[Extracted records]
Start of Block

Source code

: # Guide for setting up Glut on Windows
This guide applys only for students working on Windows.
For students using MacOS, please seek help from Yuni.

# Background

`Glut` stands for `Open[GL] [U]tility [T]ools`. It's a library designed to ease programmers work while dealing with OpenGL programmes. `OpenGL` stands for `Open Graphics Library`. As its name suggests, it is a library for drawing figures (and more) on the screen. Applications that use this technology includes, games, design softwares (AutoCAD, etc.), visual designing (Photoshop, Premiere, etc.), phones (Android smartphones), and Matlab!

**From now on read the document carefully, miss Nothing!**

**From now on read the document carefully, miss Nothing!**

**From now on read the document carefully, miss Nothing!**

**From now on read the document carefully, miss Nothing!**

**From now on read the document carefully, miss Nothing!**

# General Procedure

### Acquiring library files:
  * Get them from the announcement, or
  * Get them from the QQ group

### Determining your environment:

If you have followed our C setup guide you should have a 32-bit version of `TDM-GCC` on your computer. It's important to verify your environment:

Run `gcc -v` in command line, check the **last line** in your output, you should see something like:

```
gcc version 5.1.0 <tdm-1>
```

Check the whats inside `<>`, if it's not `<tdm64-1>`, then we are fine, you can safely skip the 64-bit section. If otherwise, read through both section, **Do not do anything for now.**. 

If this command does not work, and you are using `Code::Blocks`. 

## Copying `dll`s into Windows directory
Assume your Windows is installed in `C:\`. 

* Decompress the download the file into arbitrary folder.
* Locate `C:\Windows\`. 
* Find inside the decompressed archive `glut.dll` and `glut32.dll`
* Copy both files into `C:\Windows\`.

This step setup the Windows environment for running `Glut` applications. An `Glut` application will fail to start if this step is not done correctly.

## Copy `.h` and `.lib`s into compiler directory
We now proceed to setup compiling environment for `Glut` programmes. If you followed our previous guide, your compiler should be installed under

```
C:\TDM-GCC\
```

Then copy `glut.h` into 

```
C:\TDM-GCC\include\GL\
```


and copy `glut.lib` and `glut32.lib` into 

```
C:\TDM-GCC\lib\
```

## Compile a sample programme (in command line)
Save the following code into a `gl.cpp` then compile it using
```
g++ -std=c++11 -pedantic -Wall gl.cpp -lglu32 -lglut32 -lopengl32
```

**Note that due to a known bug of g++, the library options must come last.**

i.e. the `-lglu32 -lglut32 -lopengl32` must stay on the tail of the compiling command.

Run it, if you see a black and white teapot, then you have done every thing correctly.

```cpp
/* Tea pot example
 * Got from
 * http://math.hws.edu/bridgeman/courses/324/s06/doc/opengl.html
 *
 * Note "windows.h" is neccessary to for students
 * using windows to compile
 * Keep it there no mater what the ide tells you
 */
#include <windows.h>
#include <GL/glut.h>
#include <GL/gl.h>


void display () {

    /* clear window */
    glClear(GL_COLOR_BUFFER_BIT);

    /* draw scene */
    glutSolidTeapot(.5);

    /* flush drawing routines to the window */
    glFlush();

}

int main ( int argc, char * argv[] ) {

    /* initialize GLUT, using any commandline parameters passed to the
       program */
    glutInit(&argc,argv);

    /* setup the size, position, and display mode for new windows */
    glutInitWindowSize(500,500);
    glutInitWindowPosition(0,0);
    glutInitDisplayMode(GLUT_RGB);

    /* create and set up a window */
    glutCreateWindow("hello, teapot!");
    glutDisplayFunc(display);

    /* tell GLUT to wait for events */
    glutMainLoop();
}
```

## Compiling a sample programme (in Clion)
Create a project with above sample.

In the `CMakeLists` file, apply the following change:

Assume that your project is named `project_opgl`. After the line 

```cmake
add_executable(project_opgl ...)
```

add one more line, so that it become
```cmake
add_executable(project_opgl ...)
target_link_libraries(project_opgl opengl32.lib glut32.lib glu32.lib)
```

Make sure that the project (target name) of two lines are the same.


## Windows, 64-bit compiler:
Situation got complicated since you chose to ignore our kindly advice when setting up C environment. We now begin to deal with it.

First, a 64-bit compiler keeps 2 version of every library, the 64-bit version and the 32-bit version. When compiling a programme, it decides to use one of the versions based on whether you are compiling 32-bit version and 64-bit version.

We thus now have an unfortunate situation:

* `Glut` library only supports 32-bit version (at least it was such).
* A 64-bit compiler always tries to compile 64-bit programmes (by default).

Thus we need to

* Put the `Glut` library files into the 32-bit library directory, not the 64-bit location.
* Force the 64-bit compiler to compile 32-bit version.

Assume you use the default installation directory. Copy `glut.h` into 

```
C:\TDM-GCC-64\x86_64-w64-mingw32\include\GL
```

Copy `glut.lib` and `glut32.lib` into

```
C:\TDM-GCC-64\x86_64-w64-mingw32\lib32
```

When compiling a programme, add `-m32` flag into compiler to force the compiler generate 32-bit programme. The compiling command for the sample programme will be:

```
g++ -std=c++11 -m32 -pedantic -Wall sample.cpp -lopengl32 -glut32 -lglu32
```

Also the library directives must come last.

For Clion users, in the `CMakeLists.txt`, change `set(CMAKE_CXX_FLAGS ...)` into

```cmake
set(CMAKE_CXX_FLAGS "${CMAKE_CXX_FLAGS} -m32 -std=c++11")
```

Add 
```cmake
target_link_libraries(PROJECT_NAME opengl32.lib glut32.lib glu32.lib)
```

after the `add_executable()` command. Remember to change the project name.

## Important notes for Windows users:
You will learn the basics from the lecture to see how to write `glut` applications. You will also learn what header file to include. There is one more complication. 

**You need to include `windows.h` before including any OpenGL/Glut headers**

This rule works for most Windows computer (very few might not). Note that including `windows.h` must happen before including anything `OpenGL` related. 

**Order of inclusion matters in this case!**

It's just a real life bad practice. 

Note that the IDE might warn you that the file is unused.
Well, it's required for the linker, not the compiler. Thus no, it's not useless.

End of Block

- **Instructions to follow**
As listed above, the lines from the line with "# General Procedure" to the line with "If you have" are to be echoed exactly, with both ends included and nothing added.

- **Answer space**
# General Procedure

### Acquiring library files:
  * Get them from the announcement, or
  * Get them from the QQ group

### Determining your environment:

If you have followed our C setup guide you should have a 32-bit version of `TDM-GCC` on your computer. It's important to verify your environment:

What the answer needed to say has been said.